** Data to examine **
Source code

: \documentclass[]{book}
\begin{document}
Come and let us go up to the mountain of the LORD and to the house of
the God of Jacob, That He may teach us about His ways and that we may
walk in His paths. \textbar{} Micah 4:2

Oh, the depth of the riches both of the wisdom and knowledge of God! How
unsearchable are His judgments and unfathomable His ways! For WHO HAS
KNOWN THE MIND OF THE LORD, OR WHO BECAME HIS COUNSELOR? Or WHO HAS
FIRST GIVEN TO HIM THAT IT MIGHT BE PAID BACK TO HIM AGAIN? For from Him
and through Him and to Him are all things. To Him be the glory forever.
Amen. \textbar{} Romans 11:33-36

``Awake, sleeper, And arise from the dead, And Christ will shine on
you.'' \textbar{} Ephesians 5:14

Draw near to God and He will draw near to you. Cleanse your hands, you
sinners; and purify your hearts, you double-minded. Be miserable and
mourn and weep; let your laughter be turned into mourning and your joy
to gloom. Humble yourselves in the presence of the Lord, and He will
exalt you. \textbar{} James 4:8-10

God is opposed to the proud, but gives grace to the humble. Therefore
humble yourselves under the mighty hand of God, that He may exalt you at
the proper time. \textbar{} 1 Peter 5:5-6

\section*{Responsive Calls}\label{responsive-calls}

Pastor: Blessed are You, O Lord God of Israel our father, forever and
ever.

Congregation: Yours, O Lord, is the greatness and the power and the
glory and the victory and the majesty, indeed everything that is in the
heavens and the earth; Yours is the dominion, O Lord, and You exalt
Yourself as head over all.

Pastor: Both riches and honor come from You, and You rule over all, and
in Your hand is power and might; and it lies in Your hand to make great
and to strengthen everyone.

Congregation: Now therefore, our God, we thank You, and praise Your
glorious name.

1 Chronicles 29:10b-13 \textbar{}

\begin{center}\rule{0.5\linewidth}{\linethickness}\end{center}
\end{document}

** Required work **
So that nothing is lost, return the listing exactly and completely.

** Problem solution **
Source code

: \documentclass[]{book}
\begin{document}
Come and let us go up to the mountain of the LORD and to the house of
the God of Jacob, That He may teach us about His ways and that we may
walk in His paths. \textbar{} Micah 4:2

Oh, the depth of the riches both of the wisdom and knowledge of God! How
unsearchable are His judgments and unfathomable His ways! For WHO HAS
KNOWN THE MIND OF THE LORD, OR WHO BECAME HIS COUNSELOR? Or WHO HAS
FIRST GIVEN TO HIM THAT IT MIGHT BE PAID BACK TO HIM AGAIN? For from Him
and through Him and to Him are all things. To Him be the glory forever.
Amen. \textbar{} Romans 11:33-36

``Awake, sleeper, And arise from the dead, And Christ will shine on
you.'' \textbar{} Ephesians 5:14

Draw near to God and He will draw near to you. Cleanse your hands, you
sinners; and purify your hearts, you double-minded. Be miserable and
mourn and weep; let your laughter be turned into mourning and your joy
to gloom. Humble yourselves in the presence of the Lord, and He will
exalt you. \textbar{} James 4:8-10

God is opposed to the proud, but gives grace to the humble. Therefore
humble yourselves under the mighty hand of God, that He may exalt you at
the proper time. \textbar{} 1 Peter 5:5-6

\section*{Responsive Calls}\label{responsive-calls}

Pastor: Blessed are You, O Lord God of Israel our father, forever and
ever.

Congregation: Yours, O Lord, is the greatness and the power and the
glory and the victory and the majesty, indeed everything that is in the
heavens and the earth; Yours is the dominion, O Lord, and You exalt
Yourself as head over all.

Pastor: Both riches and honor come from You, and You rule over all, and
in Your hand is power and might; and it lies in Your hand to make great
and to strengthen everyone.

Congregation: Now therefore, our God, we thank You, and praise Your
glorious name.

1 Chronicles 29:10b-13 \textbar{}

\begin{center}\rule{0.5\linewidth}{\linethickness}\end{center}
\end{document}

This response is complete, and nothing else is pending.